8.1.1       Standard Company Bonuses.  Executive shall be eligible to receive, in addition to his salary, any contributions or sums specified as additional compensation through any established plan or policy of the Company which is available to senior executives as compensation over and above established salaries.

 

8.1.2       Annual Executive Bonus.  In addition, Executive shall be entitled to receive a yearly annual bonus.  The amount of such bonus shall be based upon criteria established by the CEO and may include either or both stock and cash.  Provided, however, such bonus shall not exceed fifty percent (50%) of Executive’s annual base salary in effect for the period for which the bonus is granted.  During the term of this Agreement, the yearly annual bonus shall be paid not later than January 31 of the calendar year following annual bonus year.

 

8.2                               Benefits.

 

8.2.0        Executive shall be entitled to receive all benefits generally made available to executives of Company as may from time to time be in effect.

 

8.2.1        Executive shall be entitled, in addition to life insurance coverage in effect for all employees, to a life insurance policy in the amount of $240,000.00 all premiums to be paid by Company.

 

8.2.2        Executive shall be entitled to participate, during the term of the Agreement, under the terms and conditions thereof, in any group life, medical, dental or other health and welfare plans generally available to management personnel of Company which may be in effect from time to time; provided that nothing herein shall require the Company to establish or maintain such plans.

 

8.2.3        Executive Expenses.
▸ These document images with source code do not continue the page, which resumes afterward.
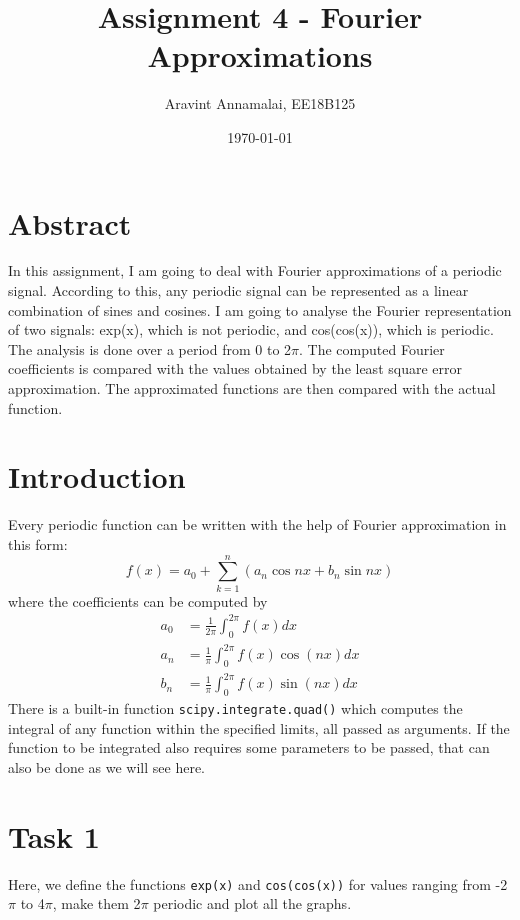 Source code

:\documentclass[11pt, a4paper]{article}
\title{Assignment 4 - Fourier Approximations}
\author{Aravint Annamalai, EE18B125}
\date{\today}
\begin{document}
\maketitle

\section{Abstract}
In this assignment, I am going to deal with Fourier approximations of a periodic signal. According to this, any periodic signal can be represented as a linear combination of sines and cosines.  I am going to analyse the Fourier representation of two signals: exp(x), which is not periodic, and cos(cos(x)), which is periodic. The analysis is done over a period from 0 to 2$\pi$. The computed Fourier coefficients is compared with the values obtained by the least square error approximation. The approximated functions are then compared with the actual function.

\section{Introduction}
 Every periodic function can be written with the help of Fourier approximation in this form:
\begin{equation}\label{eq:1}
f(x)=a_0+ \sum_{k=1}^{n}(a_n  \cos nx+b_n  \sin nx)
\end{equation}
where the coefficients can be computed by
\begin{equation} \label{eq1}
\begin{split}
a_0 &=\frac{1}{2\pi} \int_0^{2\pi} f(x)dx 
\\a_n &=\frac{1}{\pi} \int_0^{2\pi} f(x)\cos (nx)dx 
\\b_n &=\frac{1}{\pi} \int_0^{2\pi} f(x)\sin (nx)dx
\end{split}
\end{equation}
There is a built-in function \texttt{scipy.integrate.quad()} which computes the integral of any function within the specified limits, all passed as arguments. If the function to be integrated also requires some parameters to be passed, that can also be done as we will see here.

\section{Task 1}
Here, we define the functions \texttt{exp(x)} and \texttt{cos(cos(x))} for values ranging from -2$\pi$ to 4$\pi$, make them 2$\pi$ periodic and plot all the graphs. 
\end{document}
Executive shall be entitled to reimbursement for business expenses.  Executive shall be expected to incur various business expenses customarily incurred by persons holding like positions, including but not limited to traveling, entertainment and similar expenses, all of which are to be incurred by Executive for the benefit of Company.  Executive shall be subject to Company=s policies regarding the reimbursement and non-reimbursement of said expense.  Executive acknowledges that Company policies do not necessarily provide for the reimbursement of all expenses.

 

8.2.4        Special Executive Allowance.  Company agrees to pay reasonable room, board, travel, and sponsored event expenses of Executive’s spouse on two (2) business trips per year of Executive’s choice.

 

8.2.5        Accounting.  Executive shall account to Company for any reimbursement or payment of such expenses in such a manner as Company practices may from time to time require.  Subject to

 

Company’s policy regarding the payment of reimbursable expenses, Company shall reimburse Executive for such expenses from time to time, at Executive’s request.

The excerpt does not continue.